Come ogni buon libro di storia, quello di Haarmann parla insomma anche, se non soprattutto, dell’uomo presente, perfino quando, come nel primo capitolo, il discorso è sull’Homo heidelbergensis, una delle tre specie che vivevano in Europa prima dell’arrivo del sapiens. Nel 1994 vennero ritrovate alcune lance appartenenti a individui di quella specie (a tutti gli effetti le più antiche armi da caccia mai rinvenute). Queste lance erano posizionate non in un luogo casuale, come dimenticate, ma accanto a dei crani di cavallo molto probabilmente sacrificati ritualmente. «In questo modo – commenta Haarmann – gli inizi della religiosità si spostano molto indietro nella storia dell’evoluzione, molto prima della nostra specie». Una rivincita di Vico su Darwin? Di certo un notevole spostamento all’indietro delle prime tracce di contatto con il soprannaturale, anche quando il sentimento religioso si estrinseca nei primi templi: non quelli urbani della Mesopotamia e dell’Egitto, ma quelli – risalenti al decimo millennio avanti Cristo – rinvenuti nel sito mesolitico di Göbekli Tepe, in Anatolia (cap. 4).

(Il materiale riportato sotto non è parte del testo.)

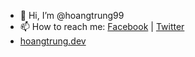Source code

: - 👋 Hi, I’m @hoangtrung99
- 📫 How to reach me:  [Facebook](https://www.facebook.com/hoangtrung99/) | [Twitter](https://twitter.com/trungnh_)
- [hoangtrung.dev](https://www.hoangtrung.dev/)
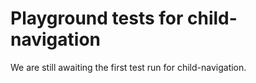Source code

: # Playground tests for child-navigation
We are still awaiting the first test run for child-navigation.
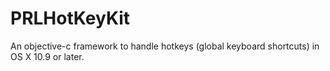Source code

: PRLHotKeyKit
============

An objective-c framework to handle hotkeys (global keyboard shortcuts) in OS X 10.9 or later.
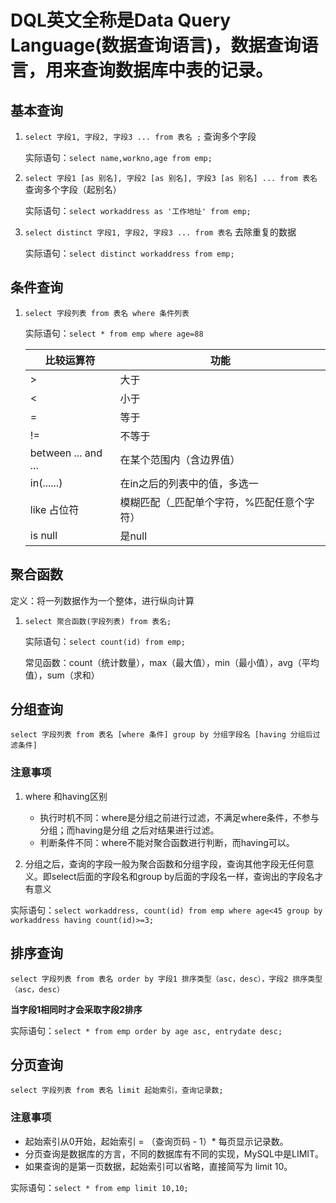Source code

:# DQL英文全称是Data Query Language(数据**查询**语言)，数据查询语言，用来查询数据库中表的记录。

## 基本查询

1. `select 字段1, 字段2, 字段3 ... from 表名 ;` 查询多个字段

   实际语句：`select name,workno,age from emp;`

2. `select 字段1 [as 别名], 字段2 [as 别名], 字段3 [as 别名] ... from 表名` 查询多个字段（起别名）

   实际语句：`select workaddress as '工作地址' from emp;`

3. `select distinct 字段1, 字段2, 字段3 ... from 表名` 去除重复的数据

   实际语句：`select distinct workaddress from emp;` 

   

## 条件查询

1. `select 字段列表 from 表名 where 条件列表`

   实际语句：`select * from emp where age=88`

   | 比较运算符          | 功能                                       |
   | ------------------- | ------------------------------------------ |
   | >                   | 大于                                       |
   | <                   | 小于                                       |
   | =                   | 等于                                       |
   | !=                  | 不等于                                     |
   | between ... and ... | 在某个范围内（含边界值）                   |
   | in(......)          | 在in之后的列表中的值，多选一               |
   | like 占位符         | 模糊匹配（_匹配单个字符，%匹配任意个字符） |
   | is null             | 是null                                     |
   
   

## 聚合函数

定义：将一列数据作为一个整体，进行纵向计算

1. `select 聚合函数(字段列表) from 表名;`

   实际语句：`select count(id) from emp;`

   常见函数：count（统计数量），max（最大值），min（最小值），avg（平均值），sum（求和）

   

## 分组查询

`select 字段列表 from 表名 [where 条件] group by 分组字段名 [having 分组后过滤条件]`

### 注意事项

1. where 和having区别
   - 执行时机不同：where是分组之前进行过滤，不满足where条件，不参与分组；而having是分组
     之后对结果进行过滤。
   - 判断条件不同：where不能对聚合函数进行判断，而having可以。

2. 分组之后，查询的字段一般为聚合函数和分组字段，查询其他字段无任何意义。即select后面的字段名和group by后面的字段名一样，查询出的字段名才有意义

   

实际语句：`select workaddress, count(id) from emp where age<45 group by workaddress having count(id)>=3;`

## 排序查询

`select 字段列表 from 表名 order by 字段1 排序类型（asc，desc），字段2 排序类型（asc，desc）`

**当字段1相同时才会采取字段2排序**

实际语句：`select * from emp order by age asc, entrydate desc;`

## 分页查询

`select 字段列表 from 表名 limit 起始索引，查询记录数;`

### 注意事项

- 起始索引从0开始，起始索引 = （查询页码 - 1）* 每页显示记录数。
-  分页查询是数据库的方言，不同的数据库有不同的实现，MySQL中是LIMIT。
-  如果查询的是第一页数据，起始索引可以省略，直接简写为 limit 10。 

实际语句：`select * from emp limit 10,10;`

















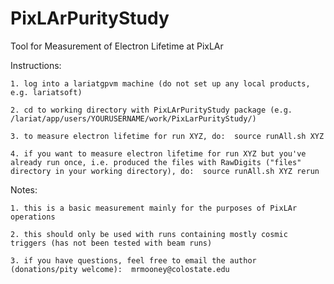 # PixLArPurityStudy
Tool for Measurement of Electron Lifetime at PixLAr

  Instructions:
  
    1. log into a lariatgpvm machine (do not set up any local products, e.g. lariatsoft)
    
    2. cd to working directory with PixLArPurityStudy package (e.g. /lariat/app/users/YOURUSERNAME/work/PixLarPurityStudy/)
    
    3. to measure electron lifetime for run XYZ, do:  source runAll.sh XYZ
    
    4. if you want to measure electron lifetime for run XYZ but you've already run once, i.e. produced the files with RawDigits ("files" directory in your working directory), do:  source runAll.sh XYZ rerun
    
  
  Notes:
  
    1. this is a basic measurement mainly for the purposes of PixLAr operations
    
    2. this should only be used with runs containing mostly cosmic triggers (has not been tested with beam runs)
    
    3. if you have questions, feel free to email the author (donations/pity welcome):  mrmooney@colostate.edu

Le culture dimenticate di Haarmann non riservano però piacevoli sorprese solo agli assetati di sacro, ma anche a chi crede in una società più egualitaria nell’aldiquà. È il caso della cosiddetta civiltà danubiana (o «Europa antica»), scoperta negli anni settanta dell’Ottocento dalla baronessa ungherese Zsófia Torma (a cui nessuno all’epoca diede il minimo credito, se non un altro dilettante di genio come un certo Heinrich Schliemann), e da un’altra donna, l’archeologa lituana Maria Gimbutas, portata all’attenzione dei colleghi. Con l’Europa antica – una civiltà di alto livello economico e culturale, sviluppatasi tra il VI e il III millennio a.C. – ci troviamo di fronte non a una società patriarcale e neanche matriarcale (come pure ce ne furono), bensì a una in cui «i rapporti di genere erano bilanciati» e che «ci regala un sapere molto importante: è possibile raggiungere alti standard socioeconomici e tecnologici, anche se la società non è organizzata in maniera gerarchica». Perché, allora, continuiamo a considerare i modelli di civiltà del Vicino Oriente e dell’antico Egitto come la via maestra che ha portato alle società complesse che conosciamo e in cui viviamo? Può darsi che il motivo sia – seppure nella forma più dolce della rimozione che in quella violenta della distruzione – lo stesso che ha portato il leader dei salafiti del Bahrain a cementare le rovine di Dilmun, una metropoli cosmopolitica nel Golfo Persico del III millennio a.C., per costruirvi squallide case per famiglie di probi musulmani (cap. 10); oppure lo stesso motivo che ha spinto i funzionari (e gli archeologi) cinesi a occultare il ritrovamento di mummie dai capelli biondi nello Xinjiang per frenarne la riappropriazione ideologica da parte degli uighuri (cap. 10). Il libro di Harald Haarmann ci invita a mettere in discussione questa rimozione e a immaginare un futuro diverso per il nostro passato, e quindi anche per il nostro presente.